Reiterando, então, o apego nada mais é que um processo em que investimos persistentemente nossas energias mediante uma direção volitiva, ou em que permitimos um desperdício de energia por força de hábito ou por não estarmos conscientes disso. Uma vez estabelecidos, os apegos continuam exaurindo nossas energias. Essas energias são então perdidas, no sentido de que fluem por seu próprio potencial.

Que os apegos não resultam necessariamente de direção, consciente é um ponto que merece ênfase. Muitos apegos podem existir de maneira totalmente desconhecida, insuspeita até, de modo que nossas energias pessoais podem ser gastas sem a nossa decisão. Na verdade, a própria simplicidade do processo de formação do apego constitui uma grande parte do problema.

APEGOS INIBIDORES
Vamos abordar essa questão do apego de um outro ângulo. É um objeto de apego algo a que estamos nos prendendo ou, inversamente, algo a que fomos ligados? Na realidade, ambas as coisas. Um apego tem menos a ver com o que temos e mais com algo que ‘tem a nós’. Mas é importante enfatizar que os apegos não são objetos que se agarram a nós. Objetos não tem poder ou capacidade para fazer isso. Pelo contrário, nós é que nos apegamos a eles.

Simplesmente, objetos de apego, sejam eles bens materiais, pessoas, idéias ou qualquer outra coisa, tornam-se assim porque colocamos energia neles. Sentindo necessidade de nos prendermos a ele, como se temêssemos perdê-los, investimos consciência nessas coisas que são exteriores a nós, de maneira que nos permitam conservá-las ou manter controle sobre elas. Somos nós que ligamos nossas energias a objetos e é assim que chegamos a ficar presos por apegos. Consciente ou inconscientemente, essa ligação é feita por nós mesmos.

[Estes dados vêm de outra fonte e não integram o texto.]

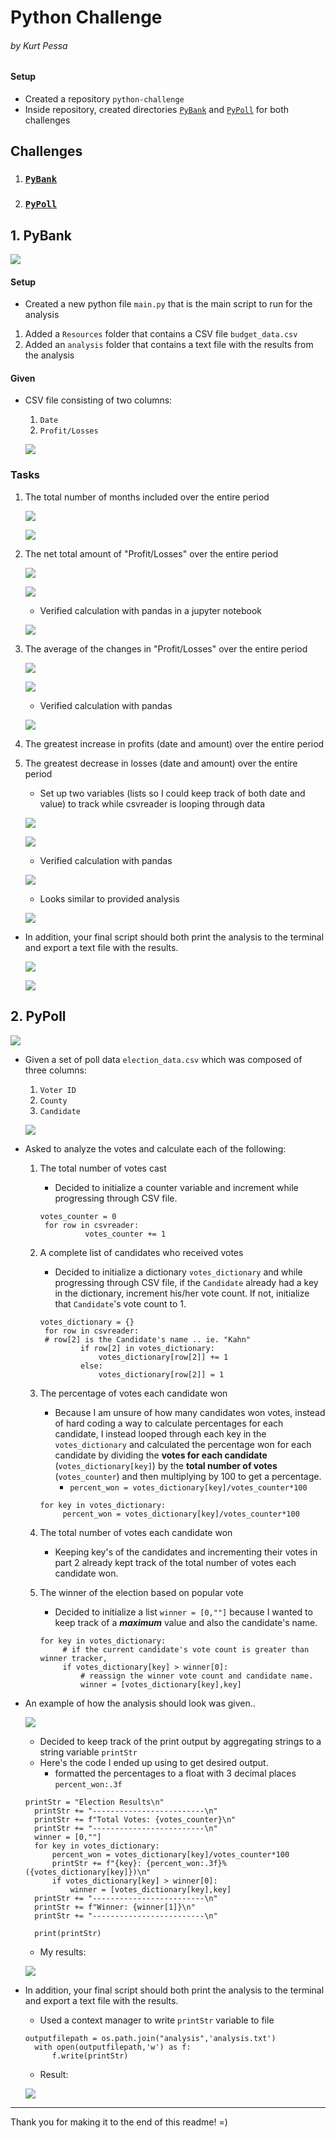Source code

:  # Python Challenge
###### by Kurt Pessa

#### Setup
* Created a repository `python-challenge`
* Inside repository, created directories [`PyBank`](#pybank) and [`PyPoll`](#pypoll) for both challenges

## Challenges
1. ### [`PyBank`](#pybank)
2. ### [`PyPoll`](#pypoll) 


## 1. PyBank <a name="pybank"></a>

![](Images/pybank.png)

#### Setup
* Created a new python file `main.py` that is the main script to run for the analysis
1. Added a `Resources` folder that contains a CSV file `budget_data.csv`
2. Added an `analysis` folder that contains a text file with the results from the analysis

#### Given
* CSV file consisting of two columns:
	1. `Date`
	2. `Profit/Losses`

	![](Images/budget_data.png) 

### Tasks
1. The total number of months included over the entire period

	![](Images/num_months.png)

	![](Images/num_months_output2.png)

2. The net total amount of "Profit/Losses" over the entire period

	![](Images/total.png)

	![](Images/total_output.png)

	* Verified calculation with pandas in a jupyter notebook

	![](Images/sum_pandas.png)

3. The average of the changes in "Profit/Losses" over the entire period

	![](Images/average.png)

	![](Images/average_output.png)
	
	* Verified calculation with pandas
	
	![](Images/average_pandas.png)

4. The greatest increase in profits (date and amount) over the entire period
5. The greatest decrease in losses (date and amount) over the entire period	
	* Set up two variables (lists so I could keep track of both date and value) to track while csvreader is looping through data
	
	![](Images/greatestincrease.png)

	![](Images/output.png)

	* Verified calculation with pandas
	
	![](Images/output_pandas.png)	

	* Looks similar to provided analysis
	
	![](Images/sample_analysis.png)

* In addition, your final script should both print the analysis to the terminal and export a text file with the results.

	![](Images/write.png)

	![](Images/file_output.png)

## 2. PyPoll <a name="pypoll"></a>

![](Images/pypoll.png)

* Given a set of poll data `election_data.csv` which was composed of three columns:
	1. `Voter ID`
	2. `County`
	3. `Candidate`

	![](Images/election_data.png)

* Asked to analyze the votes and calculate each of the following:
	1. The total number of votes cast
		* Decided to initialize a counter variable and increment while progressing through CSV file.

		<pre><code>votes_counter = 0 
		for row in csvreader:
	    		 votes_counter += 1</code></pre>

	2. A complete list of candidates who received votes
		* Decided to initialize a dictionary `votes_dictionary` and while progressing through CSV file, if the `Candidate` already had a key in the dictionary, increment his/her vote count.  If not, initialize that `Candidate`'s vote count to 1.

		<pre><code>votes_dictionary = {}
		for row in csvreader:
		# row[2] is the Candidate's name .. ie. "Kahn"
		        if row[2] in votes_dictionary:
		            votes_dictionary[row[2]] += 1
		        else:
		            votes_dictionary[row[2]] = 1</code></pre>
		
	3. The percentage of votes each candidate won
		* Because I am unsure of how many candidates won votes, instead of hard coding a way to calculate percentages for each candidate, I instead looped through each key in the `votes_dictionary` and calculated the percentage won for each candidate by dividing the **votes for each candidate** (`votes_dictionary[key]`) by the **total number of votes** (`votes_counter`) and then multiplying by 100 to get a percentage. 
			* `percent_won = votes_dictionary[key]/votes_counter*100`
	
		<pre><code>for key in votes_dictionary:
			percent_won = votes_dictionary[key]/votes_counter*100 </code></pre>

	4. The total number of votes each candidate won
		* Keeping key's of the candidates and incrementing their votes in part 2 already kept track of the total number of votes each candidate won.

	5. The winner of the election based on popular vote
		* Decided to initialize a list `winner = [0,""]` because I wanted to keep track of a ***maximum*** value and also the candidate's name.

		<pre><code>for key in votes_dictionary:
			# if the current candidate's vote count is greater than winner tracker,
			if votes_dictionary[key] > winner[0]:	
				# reassign the winner vote count and candidate name.
				winner = [votes_dictionary[key],key]</code></pre>

* An example of how the analysis should look was given..

	![](Images/example.png)

	* Decided to keep track of the print output by aggregating strings to a string variable `printStr`
	* Here's the code I ended up using to get desired output.
		* formatted the percentages to a float with 3 decimal places `percent_won:.3f`
	
	<pre><code>printStr = "Election Results\n"
    printStr += "-------------------------\n"
    printStr += f"Total Votes: {votes_counter}\n"
    printStr += "-------------------------\n"
    winner = [0,""]
    for key in votes_dictionary:
        percent_won = votes_dictionary[key]/votes_counter*100
        printStr += f"{key}: {percent_won:.3f}% ({votes_dictionary[key]})\n"
        if votes_dictionary[key] > winner[0]:
            winner = [votes_dictionary[key],key]
    printStr += "-------------------------\n"
    printStr += f"Winner: {winner[1]}\n"
    printStr += "-------------------------\n"
	
	print(printStr)</code></pre>

	* My results:

	![](Images/results.png)

* In addition, your final script should both print the analysis to the terminal and export a text file with the results.
	* Used a context manager to write `printStr` variable to file
	
	<pre><code>outputfilepath = os.path.join("analysis",'analysis.txt')
	with open(outputfilepath,'w') as f:
	    f.write(printStr)</code></pre>

	* Result:
	
	![](Images/pypoll_text.png)

-----------
Thank you for making it to the end of this readme! =)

Mesmo assim, que problema existe realmente num apego? Simplesmente o seguinte: ele é adverso ao progresso do SER, porque prejudica o autoconhecimento, bloqueia a visão interior, inibe a tomada de decisões e exaure as energias criativas. Ora, uma declaração tão forte requer explicação.

O investimento de energias num objeto de apego dá vida própria a esse objeto, por assim dizer. Ele se torna reificado, quer dizer, uma coisa em si mesma. E, como assume existência própria, tende a se tornar congelado em imagem, uma realidade fixa. E por ser aceito como uma realidade inalterável, reage de maneira inibidora sobre qualquer coisa a ele associada.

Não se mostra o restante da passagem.